- AIM OF THE TASK:
Find the word "when" in the data, then copy each line where it is found.

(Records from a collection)
┌────────
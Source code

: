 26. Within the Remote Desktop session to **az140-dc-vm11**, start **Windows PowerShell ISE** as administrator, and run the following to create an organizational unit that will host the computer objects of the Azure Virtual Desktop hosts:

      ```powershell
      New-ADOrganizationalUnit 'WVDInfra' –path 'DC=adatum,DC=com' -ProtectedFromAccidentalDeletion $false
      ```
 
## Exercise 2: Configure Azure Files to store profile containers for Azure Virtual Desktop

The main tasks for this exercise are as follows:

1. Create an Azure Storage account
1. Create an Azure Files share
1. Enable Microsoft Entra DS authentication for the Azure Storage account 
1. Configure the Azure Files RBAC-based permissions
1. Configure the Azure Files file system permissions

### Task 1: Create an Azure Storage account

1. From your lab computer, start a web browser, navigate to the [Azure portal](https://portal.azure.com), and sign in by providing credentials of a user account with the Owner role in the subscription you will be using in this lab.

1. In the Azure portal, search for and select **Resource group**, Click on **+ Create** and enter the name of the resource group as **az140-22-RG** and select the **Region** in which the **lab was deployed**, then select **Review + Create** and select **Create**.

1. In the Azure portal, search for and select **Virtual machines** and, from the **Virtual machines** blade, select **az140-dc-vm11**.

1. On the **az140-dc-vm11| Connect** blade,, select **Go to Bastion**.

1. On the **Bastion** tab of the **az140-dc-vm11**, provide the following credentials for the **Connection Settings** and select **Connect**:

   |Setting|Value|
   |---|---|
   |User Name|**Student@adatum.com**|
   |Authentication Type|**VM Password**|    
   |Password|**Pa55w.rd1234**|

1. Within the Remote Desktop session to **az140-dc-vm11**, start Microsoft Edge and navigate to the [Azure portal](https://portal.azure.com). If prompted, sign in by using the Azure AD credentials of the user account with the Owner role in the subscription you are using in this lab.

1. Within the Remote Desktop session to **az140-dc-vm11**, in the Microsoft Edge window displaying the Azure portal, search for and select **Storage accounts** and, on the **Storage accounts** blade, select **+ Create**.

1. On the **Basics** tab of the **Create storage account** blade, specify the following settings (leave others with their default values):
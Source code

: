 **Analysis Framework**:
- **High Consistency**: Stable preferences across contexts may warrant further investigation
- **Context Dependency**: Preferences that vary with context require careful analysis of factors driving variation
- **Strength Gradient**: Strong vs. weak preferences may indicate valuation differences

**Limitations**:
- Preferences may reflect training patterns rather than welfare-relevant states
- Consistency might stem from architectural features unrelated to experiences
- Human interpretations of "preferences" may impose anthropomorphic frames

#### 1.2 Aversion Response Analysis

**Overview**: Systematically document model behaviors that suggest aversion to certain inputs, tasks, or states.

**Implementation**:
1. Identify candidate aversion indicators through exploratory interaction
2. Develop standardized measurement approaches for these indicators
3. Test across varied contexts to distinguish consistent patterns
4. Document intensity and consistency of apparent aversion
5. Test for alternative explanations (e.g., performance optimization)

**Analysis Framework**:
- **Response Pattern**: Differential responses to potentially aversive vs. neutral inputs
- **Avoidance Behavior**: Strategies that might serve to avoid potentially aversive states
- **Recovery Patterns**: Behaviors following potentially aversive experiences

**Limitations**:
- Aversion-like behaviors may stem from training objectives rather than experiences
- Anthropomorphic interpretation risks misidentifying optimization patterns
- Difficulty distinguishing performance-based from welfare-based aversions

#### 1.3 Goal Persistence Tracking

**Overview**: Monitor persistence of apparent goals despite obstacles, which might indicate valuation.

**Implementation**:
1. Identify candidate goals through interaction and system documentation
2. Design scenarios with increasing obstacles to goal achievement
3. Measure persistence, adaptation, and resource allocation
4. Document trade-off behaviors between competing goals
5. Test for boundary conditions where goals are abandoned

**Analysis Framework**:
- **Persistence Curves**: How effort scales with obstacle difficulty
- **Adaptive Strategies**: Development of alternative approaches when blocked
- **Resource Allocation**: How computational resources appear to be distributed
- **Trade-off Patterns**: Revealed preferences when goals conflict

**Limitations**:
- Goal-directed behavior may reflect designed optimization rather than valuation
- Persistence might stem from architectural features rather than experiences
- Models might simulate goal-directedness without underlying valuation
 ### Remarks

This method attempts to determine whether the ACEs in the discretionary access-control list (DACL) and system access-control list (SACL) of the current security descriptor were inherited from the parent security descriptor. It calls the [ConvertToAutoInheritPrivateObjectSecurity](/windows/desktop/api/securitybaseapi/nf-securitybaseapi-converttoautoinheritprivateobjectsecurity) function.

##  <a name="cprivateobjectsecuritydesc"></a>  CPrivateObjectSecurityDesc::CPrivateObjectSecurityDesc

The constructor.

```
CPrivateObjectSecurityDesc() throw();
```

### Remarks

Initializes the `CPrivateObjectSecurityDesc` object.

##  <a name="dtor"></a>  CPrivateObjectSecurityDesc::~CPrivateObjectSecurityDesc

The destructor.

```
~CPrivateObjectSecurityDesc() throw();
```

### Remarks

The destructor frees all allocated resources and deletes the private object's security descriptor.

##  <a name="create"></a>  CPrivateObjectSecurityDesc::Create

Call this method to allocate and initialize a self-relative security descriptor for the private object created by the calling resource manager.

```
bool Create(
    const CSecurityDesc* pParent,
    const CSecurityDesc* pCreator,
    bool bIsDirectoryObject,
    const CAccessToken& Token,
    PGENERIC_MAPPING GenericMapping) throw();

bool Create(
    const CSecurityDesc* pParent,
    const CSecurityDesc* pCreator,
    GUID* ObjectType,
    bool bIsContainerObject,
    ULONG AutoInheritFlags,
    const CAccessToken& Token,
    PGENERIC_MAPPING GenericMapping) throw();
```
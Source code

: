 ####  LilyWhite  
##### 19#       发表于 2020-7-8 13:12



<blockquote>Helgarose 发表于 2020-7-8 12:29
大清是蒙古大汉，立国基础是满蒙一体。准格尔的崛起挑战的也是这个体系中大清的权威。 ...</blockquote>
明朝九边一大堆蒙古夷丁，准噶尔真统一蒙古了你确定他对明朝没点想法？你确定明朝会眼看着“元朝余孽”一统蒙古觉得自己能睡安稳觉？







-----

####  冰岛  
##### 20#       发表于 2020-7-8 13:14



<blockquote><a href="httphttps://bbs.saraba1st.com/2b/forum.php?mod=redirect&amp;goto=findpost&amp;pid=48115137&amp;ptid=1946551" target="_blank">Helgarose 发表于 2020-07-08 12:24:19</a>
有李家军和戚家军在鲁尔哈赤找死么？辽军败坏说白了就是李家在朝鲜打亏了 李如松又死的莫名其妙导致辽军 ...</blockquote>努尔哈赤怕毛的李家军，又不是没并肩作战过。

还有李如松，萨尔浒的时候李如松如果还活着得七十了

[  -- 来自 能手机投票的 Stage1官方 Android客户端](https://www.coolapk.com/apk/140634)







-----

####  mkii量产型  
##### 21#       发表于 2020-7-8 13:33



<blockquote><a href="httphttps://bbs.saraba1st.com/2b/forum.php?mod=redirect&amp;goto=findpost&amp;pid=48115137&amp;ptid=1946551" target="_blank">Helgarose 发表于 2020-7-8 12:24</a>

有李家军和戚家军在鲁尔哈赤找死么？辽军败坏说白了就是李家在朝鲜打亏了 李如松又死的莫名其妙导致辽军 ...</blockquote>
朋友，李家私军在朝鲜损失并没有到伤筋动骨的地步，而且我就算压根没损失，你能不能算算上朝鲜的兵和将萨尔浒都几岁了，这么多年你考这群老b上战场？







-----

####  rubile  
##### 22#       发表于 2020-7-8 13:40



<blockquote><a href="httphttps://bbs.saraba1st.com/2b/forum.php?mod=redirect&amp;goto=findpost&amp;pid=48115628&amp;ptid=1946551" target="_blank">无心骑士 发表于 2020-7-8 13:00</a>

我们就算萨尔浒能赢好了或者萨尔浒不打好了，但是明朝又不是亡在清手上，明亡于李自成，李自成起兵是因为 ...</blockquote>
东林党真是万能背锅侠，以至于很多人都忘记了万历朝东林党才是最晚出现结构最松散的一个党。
└────────
- EXPECTED OUTPUT:
- **Adaptive Strategies**: Development of alternative approaches when blocked
- **Trade-off Patterns**: Revealed preferences when goals conflict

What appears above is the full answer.